▶ **RECORDS TO PROCESS**
--------------------------------

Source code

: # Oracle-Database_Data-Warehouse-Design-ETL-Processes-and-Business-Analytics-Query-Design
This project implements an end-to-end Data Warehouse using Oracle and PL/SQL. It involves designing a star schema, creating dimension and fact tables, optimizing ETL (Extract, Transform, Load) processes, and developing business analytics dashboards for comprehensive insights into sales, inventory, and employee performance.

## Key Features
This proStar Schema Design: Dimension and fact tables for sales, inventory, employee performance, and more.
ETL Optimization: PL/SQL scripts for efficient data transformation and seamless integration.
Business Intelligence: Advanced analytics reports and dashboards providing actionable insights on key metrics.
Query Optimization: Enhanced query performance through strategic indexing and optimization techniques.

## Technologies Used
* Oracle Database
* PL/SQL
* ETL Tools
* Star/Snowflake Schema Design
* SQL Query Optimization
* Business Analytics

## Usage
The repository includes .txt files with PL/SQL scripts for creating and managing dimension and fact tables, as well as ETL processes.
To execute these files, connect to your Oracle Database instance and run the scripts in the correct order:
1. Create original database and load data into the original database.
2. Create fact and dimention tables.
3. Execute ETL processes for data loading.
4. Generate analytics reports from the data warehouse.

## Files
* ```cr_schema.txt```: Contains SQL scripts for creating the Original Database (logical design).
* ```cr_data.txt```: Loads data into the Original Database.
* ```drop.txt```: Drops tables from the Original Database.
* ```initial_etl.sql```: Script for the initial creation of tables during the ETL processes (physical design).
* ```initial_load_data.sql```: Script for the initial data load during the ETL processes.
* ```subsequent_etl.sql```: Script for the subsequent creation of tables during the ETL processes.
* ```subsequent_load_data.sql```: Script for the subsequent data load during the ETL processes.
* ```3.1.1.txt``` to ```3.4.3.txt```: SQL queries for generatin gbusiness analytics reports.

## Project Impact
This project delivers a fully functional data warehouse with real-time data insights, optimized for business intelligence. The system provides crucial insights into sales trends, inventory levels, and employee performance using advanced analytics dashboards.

--------------------------------

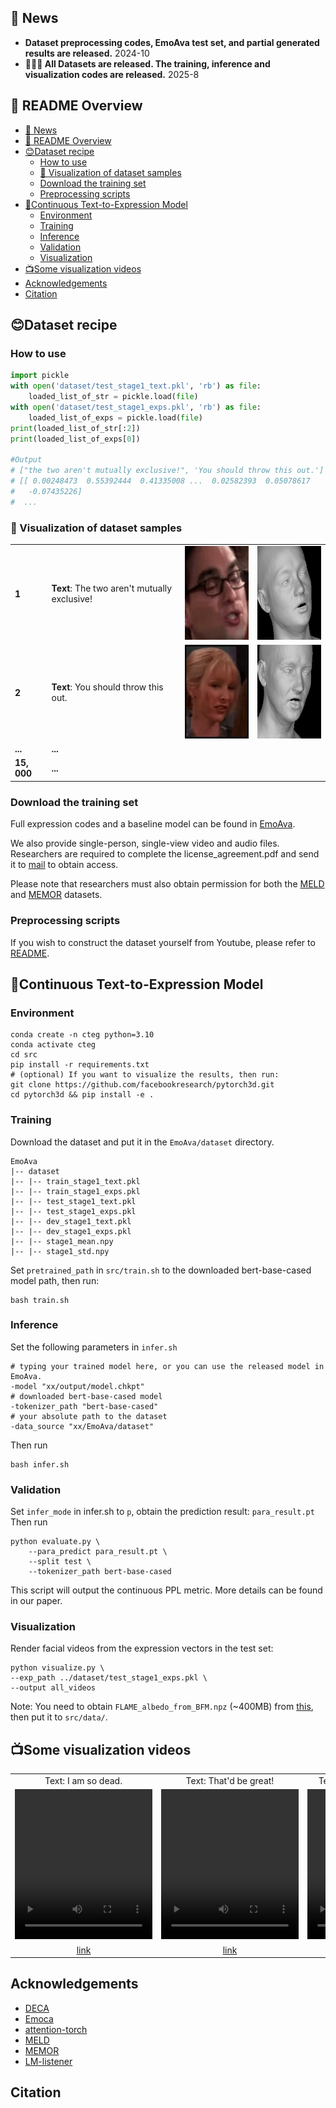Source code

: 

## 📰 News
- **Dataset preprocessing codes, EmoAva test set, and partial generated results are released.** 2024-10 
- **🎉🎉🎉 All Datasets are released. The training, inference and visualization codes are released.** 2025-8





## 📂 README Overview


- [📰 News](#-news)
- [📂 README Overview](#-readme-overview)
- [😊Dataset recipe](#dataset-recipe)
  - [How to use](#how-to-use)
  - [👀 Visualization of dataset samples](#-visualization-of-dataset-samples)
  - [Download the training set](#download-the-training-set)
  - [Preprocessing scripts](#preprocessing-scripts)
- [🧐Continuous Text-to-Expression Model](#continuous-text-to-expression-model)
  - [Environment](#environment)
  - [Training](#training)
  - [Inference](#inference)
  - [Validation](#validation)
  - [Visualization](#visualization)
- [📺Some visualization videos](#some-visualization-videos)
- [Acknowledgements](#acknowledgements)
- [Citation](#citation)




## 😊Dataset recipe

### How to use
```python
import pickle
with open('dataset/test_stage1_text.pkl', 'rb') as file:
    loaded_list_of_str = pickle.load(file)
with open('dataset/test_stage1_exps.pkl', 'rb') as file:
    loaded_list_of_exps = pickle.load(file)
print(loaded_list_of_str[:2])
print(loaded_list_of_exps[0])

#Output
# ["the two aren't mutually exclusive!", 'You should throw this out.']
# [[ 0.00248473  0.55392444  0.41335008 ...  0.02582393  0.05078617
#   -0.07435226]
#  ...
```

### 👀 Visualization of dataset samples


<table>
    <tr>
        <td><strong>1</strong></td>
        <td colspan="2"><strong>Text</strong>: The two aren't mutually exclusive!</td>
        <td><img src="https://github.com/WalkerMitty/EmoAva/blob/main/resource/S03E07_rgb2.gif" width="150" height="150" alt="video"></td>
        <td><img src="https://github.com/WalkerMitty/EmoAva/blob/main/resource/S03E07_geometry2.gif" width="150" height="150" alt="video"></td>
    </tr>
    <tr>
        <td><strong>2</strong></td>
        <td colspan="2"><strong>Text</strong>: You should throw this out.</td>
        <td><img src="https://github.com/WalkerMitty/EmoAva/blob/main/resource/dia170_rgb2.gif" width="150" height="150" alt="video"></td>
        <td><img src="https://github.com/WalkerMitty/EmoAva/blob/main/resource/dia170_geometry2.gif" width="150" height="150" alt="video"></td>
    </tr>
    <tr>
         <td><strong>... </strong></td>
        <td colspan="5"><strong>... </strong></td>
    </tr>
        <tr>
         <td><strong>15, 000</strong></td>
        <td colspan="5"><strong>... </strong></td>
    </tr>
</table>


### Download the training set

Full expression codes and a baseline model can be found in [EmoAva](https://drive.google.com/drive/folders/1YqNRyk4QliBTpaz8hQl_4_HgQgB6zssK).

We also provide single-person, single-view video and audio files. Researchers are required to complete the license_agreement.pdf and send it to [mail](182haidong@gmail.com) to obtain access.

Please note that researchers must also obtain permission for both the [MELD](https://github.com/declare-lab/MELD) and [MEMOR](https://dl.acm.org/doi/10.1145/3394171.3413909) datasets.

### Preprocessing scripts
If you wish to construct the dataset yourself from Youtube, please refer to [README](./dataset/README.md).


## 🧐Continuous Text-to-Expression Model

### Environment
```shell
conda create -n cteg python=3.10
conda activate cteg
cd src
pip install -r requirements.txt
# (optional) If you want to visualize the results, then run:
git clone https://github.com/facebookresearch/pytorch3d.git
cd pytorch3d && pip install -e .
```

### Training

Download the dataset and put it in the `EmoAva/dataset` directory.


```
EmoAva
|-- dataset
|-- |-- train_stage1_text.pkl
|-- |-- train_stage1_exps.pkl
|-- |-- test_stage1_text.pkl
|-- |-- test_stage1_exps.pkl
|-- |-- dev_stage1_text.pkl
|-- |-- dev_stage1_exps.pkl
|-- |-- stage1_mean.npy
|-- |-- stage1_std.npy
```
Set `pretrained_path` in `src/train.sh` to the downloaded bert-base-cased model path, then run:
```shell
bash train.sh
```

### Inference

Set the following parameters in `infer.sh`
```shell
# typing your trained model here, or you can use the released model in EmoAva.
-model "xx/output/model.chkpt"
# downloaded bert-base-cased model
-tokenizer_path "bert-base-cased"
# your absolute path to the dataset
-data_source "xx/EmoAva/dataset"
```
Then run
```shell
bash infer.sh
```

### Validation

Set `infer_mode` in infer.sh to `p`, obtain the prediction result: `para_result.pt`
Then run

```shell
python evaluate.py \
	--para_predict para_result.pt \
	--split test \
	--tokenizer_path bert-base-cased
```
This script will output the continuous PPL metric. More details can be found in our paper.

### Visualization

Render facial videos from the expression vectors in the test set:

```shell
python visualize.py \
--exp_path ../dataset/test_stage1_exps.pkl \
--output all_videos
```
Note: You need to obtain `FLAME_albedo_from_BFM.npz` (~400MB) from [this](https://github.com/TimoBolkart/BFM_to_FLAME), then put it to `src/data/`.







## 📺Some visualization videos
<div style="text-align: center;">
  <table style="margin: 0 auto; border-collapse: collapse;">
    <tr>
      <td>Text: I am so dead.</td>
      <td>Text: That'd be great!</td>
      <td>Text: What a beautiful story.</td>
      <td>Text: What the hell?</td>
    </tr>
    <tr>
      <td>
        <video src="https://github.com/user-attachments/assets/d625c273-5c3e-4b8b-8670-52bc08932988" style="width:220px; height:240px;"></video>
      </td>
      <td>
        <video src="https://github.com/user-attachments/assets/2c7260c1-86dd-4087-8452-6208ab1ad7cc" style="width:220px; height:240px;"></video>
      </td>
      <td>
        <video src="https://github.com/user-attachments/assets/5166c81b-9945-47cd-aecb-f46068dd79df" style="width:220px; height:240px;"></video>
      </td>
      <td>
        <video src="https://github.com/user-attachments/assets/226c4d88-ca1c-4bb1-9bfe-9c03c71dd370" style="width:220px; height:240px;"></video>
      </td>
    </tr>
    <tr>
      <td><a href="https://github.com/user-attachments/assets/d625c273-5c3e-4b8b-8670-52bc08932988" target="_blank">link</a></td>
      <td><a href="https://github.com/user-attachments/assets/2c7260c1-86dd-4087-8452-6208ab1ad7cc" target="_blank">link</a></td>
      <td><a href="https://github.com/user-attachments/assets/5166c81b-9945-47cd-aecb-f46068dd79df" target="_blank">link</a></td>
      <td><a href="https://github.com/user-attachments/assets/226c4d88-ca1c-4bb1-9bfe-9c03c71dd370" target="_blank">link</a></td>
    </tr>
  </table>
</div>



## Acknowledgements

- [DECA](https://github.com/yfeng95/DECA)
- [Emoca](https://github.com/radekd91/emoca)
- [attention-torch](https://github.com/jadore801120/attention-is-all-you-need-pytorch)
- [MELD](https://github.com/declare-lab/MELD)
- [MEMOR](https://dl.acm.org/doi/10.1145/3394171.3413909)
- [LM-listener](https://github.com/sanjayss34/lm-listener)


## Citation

--------------------------------

▶ **REQUIRED ACTION**
Taking the entries above, write out exactly the lines starting with the line containing "Set the following" and going on through the line containing "### Validation", both included, and nothing else.

▶ **OUTPUT FOR THIS TASK**
Set the following parameters in `infer.sh`
```shell
# typing your trained model here, or you can use the released model in EmoAva.
-model "xx/output/model.chkpt"
# downloaded bert-base-cased model
-tokenizer_path "bert-base-cased"
# your absolute path to the dataset
-data_source "xx/EmoAva/dataset"
```
Then run
```shell
bash infer.sh
```

### Validation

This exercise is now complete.